Friday’s economic data brought a fresh set of reminders that growth remains muted. Consumers spent less than expected in October and price pressure remains muted.
As a result, traders are growing a bit less confident about the prospect that the Federal Open Market Committee will indeed hike rates for the first time since going to near zero in late 2008.
Futures at the CME now are pricing in a 64 percent probability of a move, down from as high as 72 percent last Friday after an October rebound in jobs creation boosted expectations the Fed would tighten.
The enthusiasm that conditions were good enough to give the central bank a green light diminished as data show the prospects of deflation in the pipeline and a consumer still unwilling to commit to strong spending. Retail sales increased just 0.1 percent in October, while the producer price index actually fell, continuing a trend.
“What a turn of events?!” Lindsey Piegza, chief economist at Stifel Fixed Income, said in a note. “Just when the market is convinced the Fed will raise rates at year-end based on one good employment report, we are quickly reminded that there’s more to the equation than just a one-off nonfarm payroll increase.”
The 271,000 increase in October payrolls helped offset weak reports from the previous two months. But the Fed has been more focused on the pace of wage gains than it has headline job creation numbers, and the picture on the consumer remains muddled. The conditions have collided to put pressure on financial markets — no small factor in Fed deliberations — with the S&P 500 down about 0.7 percent midday Friday.
The payrolls report also showed a 2.5 percent annualized gains in average hourly wages, but that did not translate into stronger spending. Vehicle, general merchandise and gasoline sales fell sharply, offsetting gains in restaurants, materials and furniture.
At the same time, producer prices have been facing downward pressure. The producer price index dropped 0.4 percent for the month and 1.6 percent on an annualized basis.
“The pace of retail spending has been slowing on a trend basis since the middle of 2014 and more rapidly on a three-month rate-of-change basis since the middle of Q2’15. The reason why is fairly simple — the pace of job growth has slowed and this means growth in total consumer income has slowed as well,” said Steve Blitz, chief economist at ITG Investment Research. “Less income growth, less retail spending on the stuff we want to buy.” Blitz believes the Fed probably will hike in December, but the latest numbers complicate the picture.
To be sure, several economists were quick to write off the Friday numbers as not being representative of the overall economic picture. The Atlanta Fed is projecting fourth-quarter growth of 2.3 percent, which would place it as second best of the year.
“We’re not concerned or alarmed by the modest 0.1 percent rise in sales last month.
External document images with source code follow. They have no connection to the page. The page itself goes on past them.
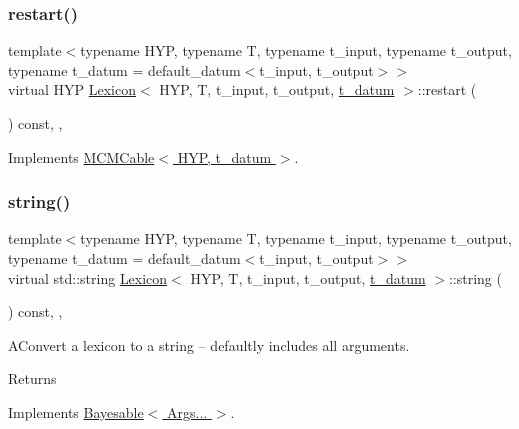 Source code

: \subsubsection{\texorpdfstring{restart()}{restart()}}
{\footnotesize\ttfamily template$<$typename H\+YP, typename T, typename t\+\_\+input, typename t\+\_\+output, typename t\+\_\+datum = default\+\_\+datum$<$t\+\_\+input, t\+\_\+output$>$$>$ \\
virtual H\+YP \hyperlink{class_lexicon}{Lexicon}$<$ H\+YP, T, t\+\_\+input, t\+\_\+output, \hyperlink{class_bayesable_a7c93a2eeab708378eb321745908718d4}{t\+\_\+datum} $>$\+::restart (\begin{DoxyParamCaption}{ }\end{DoxyParamCaption}) const\hspace{0.3cm}{\ttfamily [inline]}, {\ttfamily [override]}, {\ttfamily [virtual]}}



Implements \hyperlink{class_m_c_m_cable_a220d6c4ca73e20441c14fa5bd3e090d3}{M\+C\+M\+Cable$<$ H\+Y\+P, t\+\_\+datum $>$}.

\mbox{\label{class_lexicon_aad37474da522d811415c1ba45ca72dff}} 
\subsubsection{\texorpdfstring{string()}{string()}}
{\footnotesize\ttfamily template$<$typename H\+YP, typename T, typename t\+\_\+input, typename t\+\_\+output, typename t\+\_\+datum = default\+\_\+datum$<$t\+\_\+input, t\+\_\+output$>$$>$ \\
virtual std\+::string \hyperlink{class_lexicon}{Lexicon}$<$ H\+YP, T, t\+\_\+input, t\+\_\+output, \hyperlink{class_bayesable_a7c93a2eeab708378eb321745908718d4}{t\+\_\+datum} $>$\+::string (\begin{DoxyParamCaption}{ }\end{DoxyParamCaption}) const\hspace{0.3cm}{\ttfamily [inline]}, {\ttfamily [override]}, {\ttfamily [virtual]}}

A\+Convert a lexicon to a string -- defaultly includes all arguments. \begin{DoxyReturn}{Returns}

\end{DoxyReturn}


Implements \hyperlink{class_bayesable_a2ec58e98bf37a90ac3d45a7713c6d5ea}{Bayesable$<$ Args... $>$}.



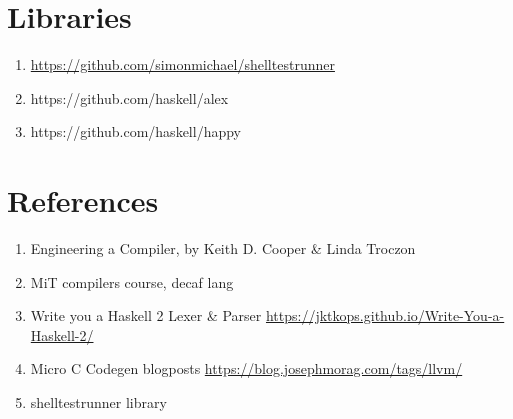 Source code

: \documentclass{article}
\begin{document}
\section{Libraries}
\begin{enumerate}
    \item \url{https://github.com/simonmichael/shelltestrunner}
    \item https://github.com/haskell/alex
    \item https://github.com/haskell/happy
\end{enumerate}


\section{References}
\begin{enumerate}
    \item  Engineering a Compiler, by Keith D. Cooper & Linda Troczon
    \item MiT compilers course, decaf lang
    \item Write you a Haskell 2 Lexer \& Parser \url{https://jktkops.github.io/Write-You-a-Haskell-2/}
    \item Micro C Codegen blogposts \url{https://blog.josephmorag.com/tags/llvm/}
    \item shelltestrunner library
\end{enumerate}
\end{document}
If you exclude the (truly questionable) auto and gasoline components, sales increased 0.3 percent, close to the 0.4 percent most forecasters expected,” said Bernard Baumohl, chief global economist at the Economic Outlook Group. “Our take is that the propensity of consumers to spend is a lot stronger than the advance retail sales numbers suggest.”
As for Fed watchers, then, it’s probably a case of back to the drawing board.
Next week’s consumer price index probably will carry more weight in determining the path of price inflation. And then it’s hold-your-breath time for the November payrolls report, the last one the Fed will see before convening at the Dec. 15-16 FOMC meeting and the final chance to see whether American workers are seeing sustained growth in their paychecks.
“Higher wages for employees will also give employers incentives to at least hold steady on pricing with selective price increases likely a possibility,” Peter Boockvar, chief market analyst at The Lindsey Group, said in a note. “Thus, I continue to believe that the inflation/deflation debate is not black or white and there is more than just a touch of gray in between.”